310babii singles chronology
| "Ducking Crash" (2023) | "Soak City (Do It)" (2023) | "Ms. Nasty (Remix)" (2023) |

Music video
- "Soak City (Do It)" on YouTube

Remix cover
- Cover art of the official remix

= Soak City (Do It) =

2023 single by 310babii

"Soak City (Do It)" is a song by American rapper 310babii, released on June 3, 2023 as the lead single from his debut EP Lottery Pick (2023) and his studio album Nights and Weekends (2024). It gained traction on the video-sharing app TikTok and is considered his breakthrough hit. The official remix with American rappers Blueface and Tyga featuring Mustard, OhGeesy and BlueBucksClan was released on September 8, 2023. This song is played by the piano.

==Background==
In June 2023, 310babii recorded the song through BandLab on his phone in his bedroom. According to him, he freestyled the lyrics and recorded it in 15 to 20 minutes.

==Release and promotion==
The song was released to streaming services on June 3, 2023. 310babii uploaded a snippet of the song to Instagram, following which it caught the attention of his classmates in Compton, California, who then created a dance challenge for the song on TikTok. As a result, the song quickly became extremely popular and widely used on social media by the general public as well as celebrities, being featured in over 300,000 TikTok creations. This also led to 310babii receiving cosigns from Travis Scott, Russell Westbrook, FIFA and Juventus among others.

==Music video==
An official music video premiered on August 8, 2023. Directed by Stacking Memories, it sees 310babii enjoying himself at an imaginary Soak City, featuring giant sharks in the sky, color-coordinated dance groups and shots from fisheye lens. 310Babii is seen with sprinkling hoses, water balloon fights and attractive women by the pool, before he is woken up from his daydream by his teacher, who is portrayed by rapper D Smoke. The video also features cameos from Rucci, Famous Uno, RJMrLA, DJ Carisma of Power 106 (who throws the "W" gesture), Tommy the Clown's T-Squad, Storm Debarge, and producers Dupri and Steelz.

==Remix==
The official remix of the song was released on September 8, 2023 and has guest appearances from Blueface, Tyga, Mustard, OhGeesy and BlueBucksClan. 310babii stated the artists contacted him on Instagram for the collaboration.

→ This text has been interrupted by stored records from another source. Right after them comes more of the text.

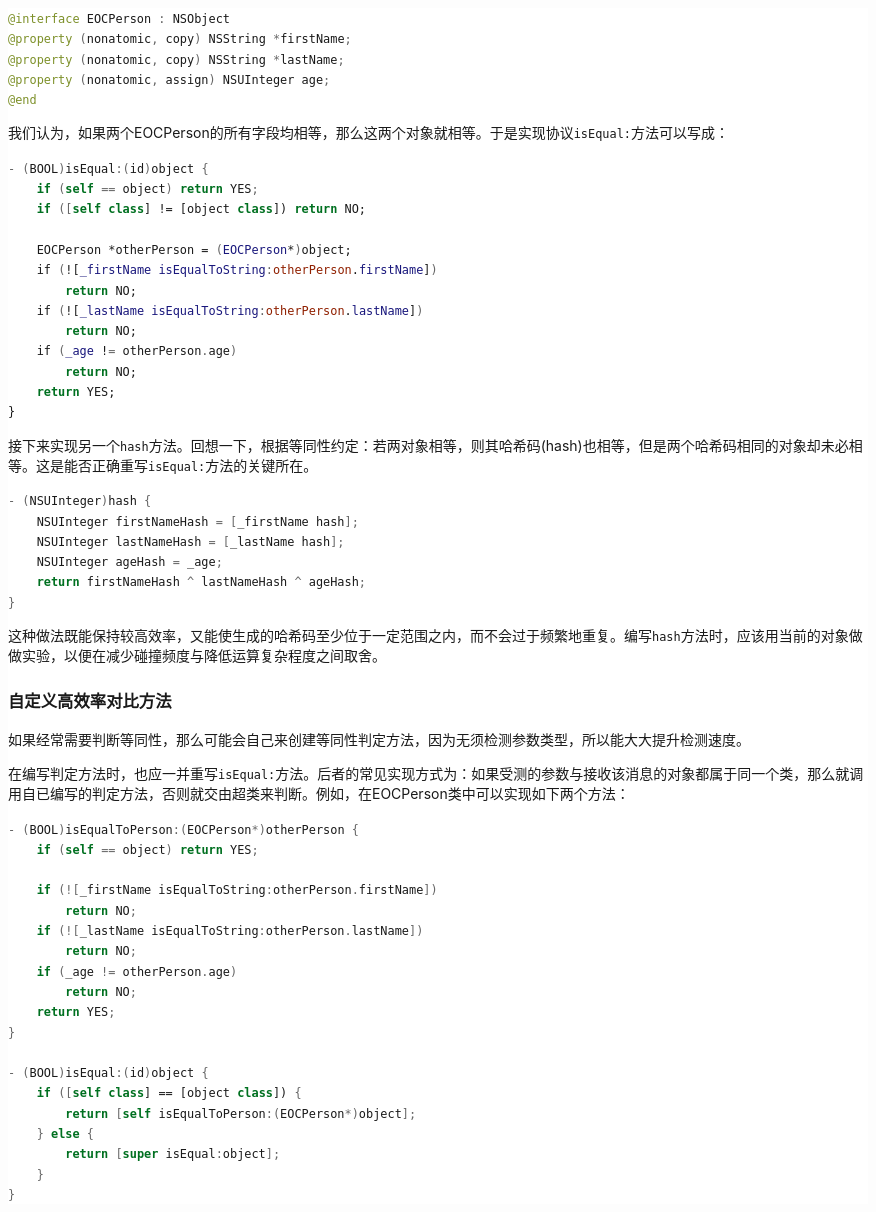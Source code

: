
 ``` swift
@interface EOCPerson : NSObject  
@property (nonatomic, copy) NSString *firstName;  
@property (nonatomic, copy) NSString *lastName;  
@property (nonatomic, assign) NSUInteger age;  
@end 
```

我们认为，如果两个EOCPerson的所有字段均相等，那么这两个对象就相等。于是实现协议`isEqual:`方法可以写成：

``` swift
- (BOOL)isEqual:(id)object {  
    if (self == object) return YES;  
    if ([self class] != [object class]) return NO;  
 
    EOCPerson *otherPerson = (EOCPerson*)object;  
    if (![_firstName isEqualToString:otherPerson.firstName])  
        return NO;  
    if (![_lastName isEqualToString:otherPerson.lastName])  
        return NO;  
    if (_age != otherPerson.age)  
        return NO;  
    return YES;  
} 
```

接下来实现另一个`hash`方法。回想一下，根据等同性约定：若两对象相等，则其哈希码(hash)也相等，但是两个哈希码相同的对象却未必相等。这是能否正确重写`isEqual:`方法的关键所在。

``` swift
- (NSUInteger)hash {  
    NSUInteger firstNameHash = [_firstName hash];  
    NSUInteger lastNameHash = [_lastName hash];  
    NSUInteger ageHash = _age;  
    return firstNameHash ^ lastNameHash ^ ageHash;  
} 
```

这种做法既能保持较高效率，又能使生成的哈希码至少位于一定范围之内，而不会过于频繁地重复。编写`hash`方法时，应该用当前的对象做做实验，以便在减少碰撞频度与降低运算复杂程度之间取舍。

### 自定义高效率对比方法

如果经常需要判断等同性，那么可能会自己来创建等同性判定方法，因为无须检测参数类型，所以能大大提升检测速度。

在编写判定方法时，也应一并重写`isEqual:`方法。后者的常见实现方式为：如果受测的参数与接收该消息的对象都属于同一个类，那么就调用自已编写的判定方法，否则就交由超类来判断。例如，在EOCPerson类中可以实现如下两个方法：

``` swift
- (BOOL)isEqualToPerson:(EOCPerson*)otherPerson {  
    if (self == object) return YES;  
 
    if (![_firstName isEqualToString:otherPerson.firstName])  
        return NO;  
    if (![_lastName isEqualToString:otherPerson.lastName])  
        return NO;  
    if (_age != otherPerson.age)  
        return NO;  
    return YES;  
}  
 
- (BOOL)isEqual:(id)object {  
    if ([self class] == [object class]) {  
        return [self isEqualToPerson:(EOCPerson*)object];  
    } else {  
        return [super isEqual:object];  
    }  
} 
```
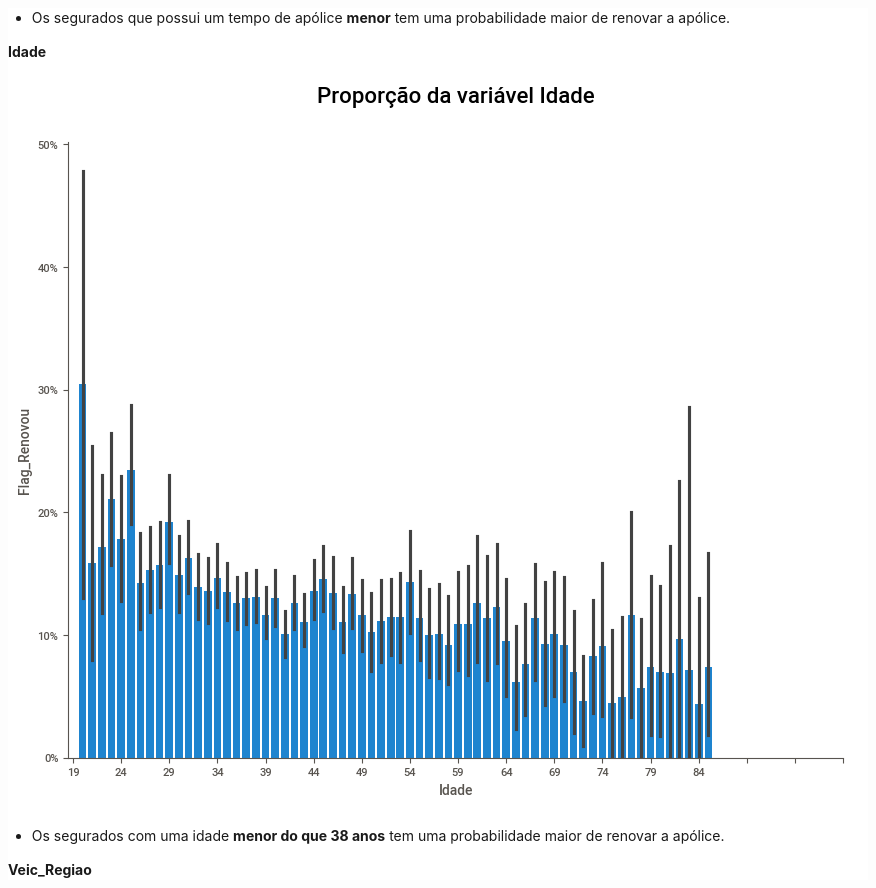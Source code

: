 - Os segurados que possui um tempo de apólice **menor** tem uma probabilidade maior de renovar a apólice.

**Idade**

![alt text](.img/image-5.png)

- Os segurados com uma idade **menor do que 38 anos** tem uma probabilidade maior de renovar a apólice.

**Veic_Regiao**
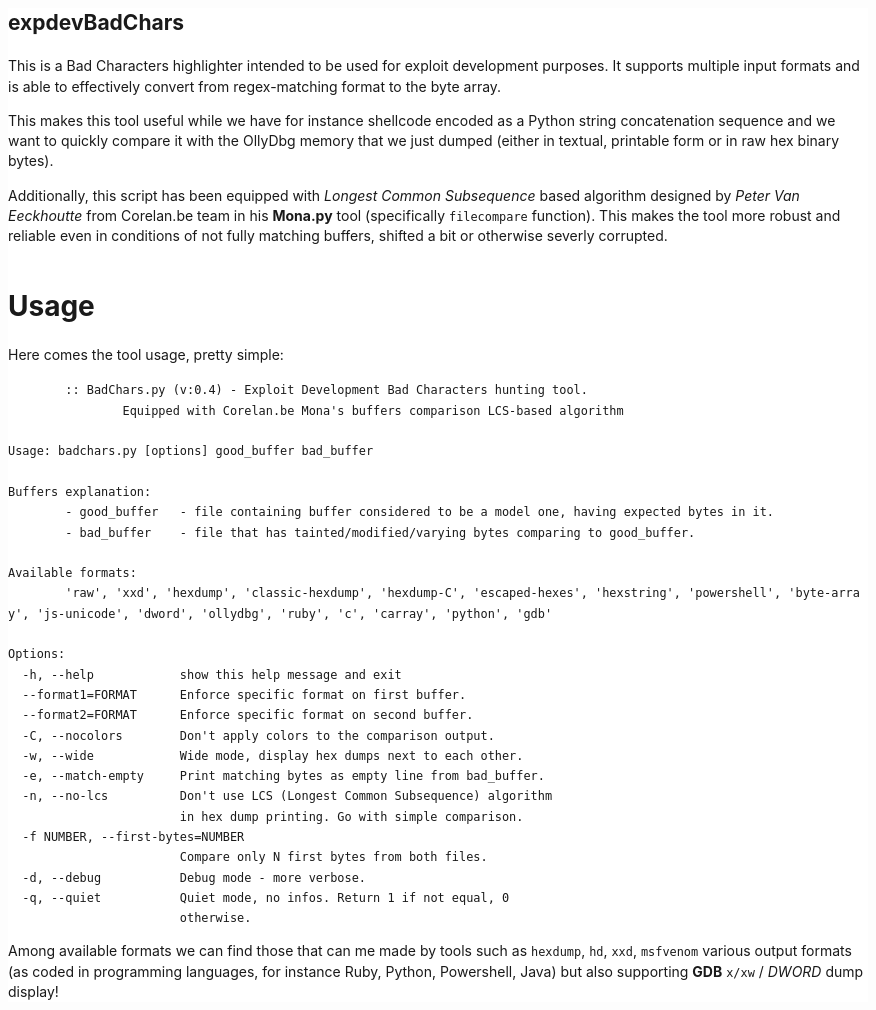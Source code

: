 ## expdevBadChars

This is a Bad Characters highlighter intended to be used for exploit development purposes.
It supports multiple input formats and is able to effectively convert from regex-matching format to the byte array.

This makes this tool useful while we have for instance shellcode encoded as a Python string concatenation sequence and we want to quickly compare it with the OllyDbg memory that we just dumped (either in textual, printable form or in raw hex binary bytes).

Additionally, this script has been equipped with _Longest Common Subsequence_ based algorithm designed by _Peter Van Eeckhoutte_ from Corelan.be team in his **Mona.py** tool (specifically `filecompare` function). This makes the tool more robust and reliable even in conditions of not fully matching buffers, shifted a bit or otherwise severly corrupted.


# Usage

Here comes the tool usage, pretty simple:

```
        :: BadChars.py (v:0.4) - Exploit Development Bad Characters hunting tool.
                Equipped with Corelan.be Mona's buffers comparison LCS-based algorithm

Usage: badchars.py [options] good_buffer bad_buffer

Buffers explanation:
        - good_buffer   - file containing buffer considered to be a model one, having expected bytes in it.
        - bad_buffer    - file that has tainted/modified/varying bytes comparing to good_buffer.

Available formats:
        'raw', 'xxd', 'hexdump', 'classic-hexdump', 'hexdump-C', 'escaped-hexes', 'hexstring', 'powershell', 'byte-array', 'js-unicode', 'dword', 'ollydbg', 'ruby', 'c', 'carray', 'python', 'gdb'

Options:
  -h, --help            show this help message and exit
  --format1=FORMAT      Enforce specific format on first buffer.
  --format2=FORMAT      Enforce specific format on second buffer.
  -C, --nocolors        Don't apply colors to the comparison output.
  -w, --wide            Wide mode, display hex dumps next to each other.
  -e, --match-empty     Print matching bytes as empty line from bad_buffer.
  -n, --no-lcs          Don't use LCS (Longest Common Subsequence) algorithm
                        in hex dump printing. Go with simple comparison.
  -f NUMBER, --first-bytes=NUMBER
                        Compare only N first bytes from both files.
  -d, --debug           Debug mode - more verbose.
  -q, --quiet           Quiet mode, no infos. Return 1 if not equal, 0
                        otherwise.
```

Among available formats we can find those that can me made by tools such as `hexdump`, `hd`, `xxd`, `msfvenom` various output formats (as coded in programming languages, for instance Ruby, Python, Powershell, Java) but also supporting **GDB** `x/xw` / _DWORD_ dump display!
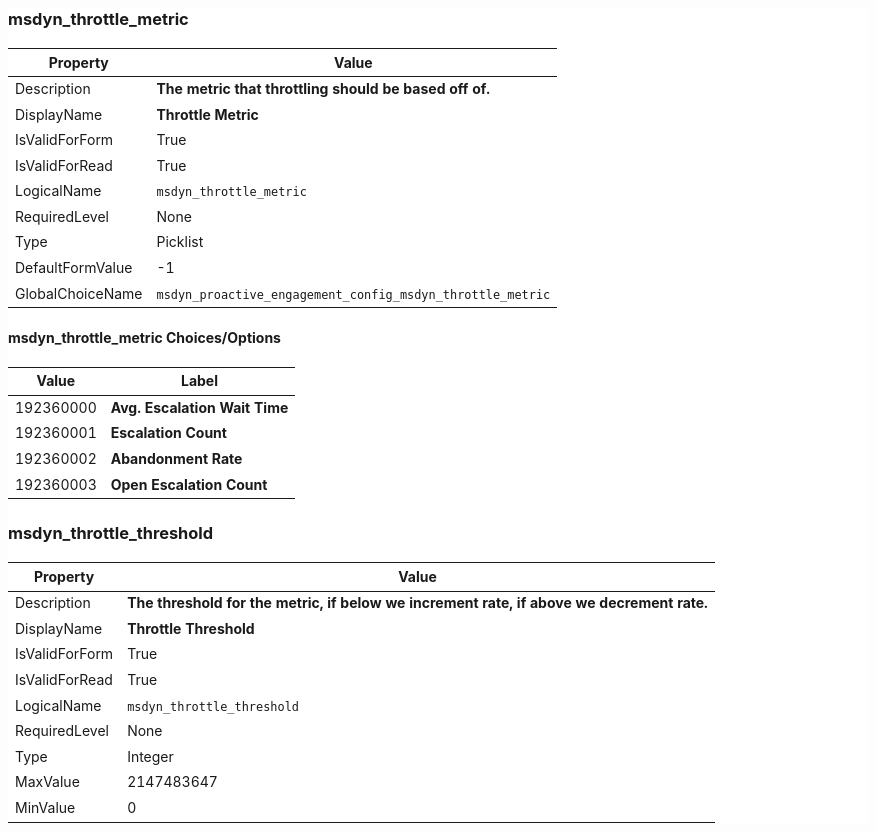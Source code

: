 ### <a name="BKMK_msdyn_throttle_metric"></a> msdyn_throttle_metric

|Property|Value|
|---|---|
|Description|**The metric that throttling should be based off of.**|
|DisplayName|**Throttle Metric**|
|IsValidForForm|True|
|IsValidForRead|True|
|LogicalName|`msdyn_throttle_metric`|
|RequiredLevel|None|
|Type|Picklist|
|DefaultFormValue|-1|
|GlobalChoiceName|`msdyn_proactive_engagement_config_msdyn_throttle_metric`|

#### msdyn_throttle_metric Choices/Options

|Value|Label|
|---|---|
|192360000|**Avg.  Escalation Wait Time**|
|192360001|**Escalation Count**|
|192360002|**Abandonment Rate**|
|192360003|**Open Escalation Count**|

### <a name="BKMK_msdyn_throttle_threshold"></a> msdyn_throttle_threshold

|Property|Value|
|---|---|
|Description|**The threshold for the metric, if below we increment rate, if above we decrement rate.**|
|DisplayName|**Throttle Threshold**|
|IsValidForForm|True|
|IsValidForRead|True|
|LogicalName|`msdyn_throttle_threshold`|
|RequiredLevel|None|
|Type|Integer|
|MaxValue|2147483647|
|MinValue|0|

==Commercial performance==
The song and its remix amassed over 30 million combined streams on Spotify and Apple Music in only a few months upon release. According to Luminate, it amassed 5.2 million streams (up 8%) in the United States and 2.5 million radio audience impressions (up 90%) in the November 10–16 tracking week.

The song became 310Babii's first Billboard chart hit in October 2023 when it debuted at number 33 on the TikTok Billboard Top 50, peaking at number 17 by November 18, 2023. By the next week, it debuted at number 100 on the Billboard Hot 100 and number 25 on Rhythmic Airplay, and peaked at number 25 on Hot R&B/Hip-Hop Songs.

==Charts==

===Weekly charts===

Weekly chart performance
| Chart (2023–2024) | Peak position |
|---|---|
| US Billboard Hot 100 | 53 |
| US Hot R&B/Hip-Hop Songs (Billboard) | 17 |
| US Rhythmic (Billboard) | 1 |

===Year-end charts===

Year-end chart performance
| Chart (2024) | Position |
|---|---|
| US Hot R&B/Hip-Hop Songs (Billboard) | 45 |
| US Radio Songs (Billboard) | 72 |
| US Rhythmic (Billboard) | 10 |

==Certifications==

| Region | Certification | Certified units/sales |
| United States (RIAA) | Platinum | 1,000,000^{‡} |
^{‡} Sales+streaming figures based on certification alone.